I nodded. “We both will.”

I watched his eyes fall to the door as Mom squeezed my shoulder.

“Nice going, princess,” she whispered.

I watched my father head for the door. “Thanks, Mom.”

And I held my breath as my father started his journey toward the door.

Please don’t blow up in my face. Please don’t blow up in my face. Please don’t blow up in my face.

7

Max

I leaned my head against the painted cement wall and sighed. With the coffee and food growing cold at my feet, I crammed my hands into my pockets. Mostly to hide my bloodied knuckles. Every time a nurse or a patient passed by, they gave me ‘the look.’ You know, the one with the crooked eyebrow and the wandering eyes. The one with the soft pause as they gave me a once over.

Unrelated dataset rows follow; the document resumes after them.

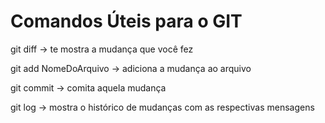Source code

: # Comandos Úteis para o GIT

git diff -> te mostra a mudança que você fez

git add NomeDoArquivo -> adiciona a mudança ao arquivo

git commit -> comita aquela mudança

git log -> mostra o histórico de mudanças com as respectivas mensagens
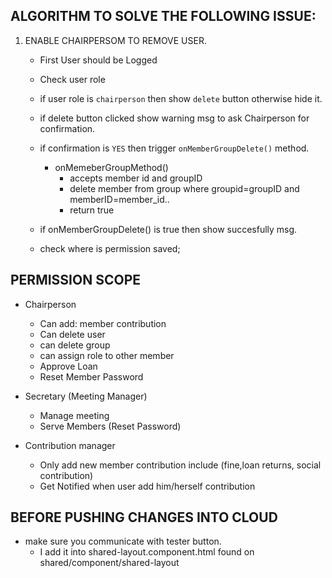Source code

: ## ALGORITHM TO SOLVE THE FOLLOWING ISSUE:
1. ENABLE CHAIRPERSOM TO REMOVE USER.
    - First User should be Logged
    - Check user role
    - if user role is ``chairperson`` then show ``delete`` button otherwise hide it.
    - if delete button clicked show warning msg to ask Chairperson for confirmation.
    - if confirmation is ``YES`` then trigger ``onMemberGroupDelete()`` method.
        - onMemeberGroupMethod()
            - accepts member id and groupID
            - delete member from group where groupid=groupID and memberID=member_id..
            - return true 
    - if onMemberGroupDelete() is true then show succesfully msg.


    - check where is permission saved;


## PERMISSION SCOPE
- Chairperson
    - Can add: member contribution
    - Can delete user
    - can delete group
    - can assign role to other member
    - Approve Loan
    - Reset Member Password
- Secretary (Meeting Manager)
    - Manage meeting
    - Serve Members (Reset Password)

- Contribution manager
    - Only add new member contribution include (fine,loan returns, social contribution)
    - Get Notified when user add him/herself contribution





## BEFORE PUSHING CHANGES INTO CLOUD
- make sure you communicate with tester button.
    - I add it into shared-layout.component.html found on shared/component/shared-layout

“You sure you don’t need any pain medication?”

“You really should go lie down. You haven’t yet been discharged.”

“If the doctor sees you like this--”

I licked my lips. “You let me handle the doctor, Nurse. Thanks.”

They scoffed and snickered and whispered as they walked by. But it didn’t rile me up. I knew I looked like a wreck. One of those class-A, super-duper train wrecks. I felt the swelling in my eyes finally going down, but I also felt the bruising creeping underneath my skin and my neck stiffening. My arms were hard to move. And my back—damn it, my fucking back hurt like hell.

It hurt to breathe. It hurt to blink. It hurt to stand, or sit, or generally exist. But nothing would get me back in that room. Nothing would get me in a bed without Dani at my side. So I dealt with the uneasy looks and the constant barrage of questions and the nurses trying to talk me into pain medication.

I was fine with the Tylenol I kept swallowing down.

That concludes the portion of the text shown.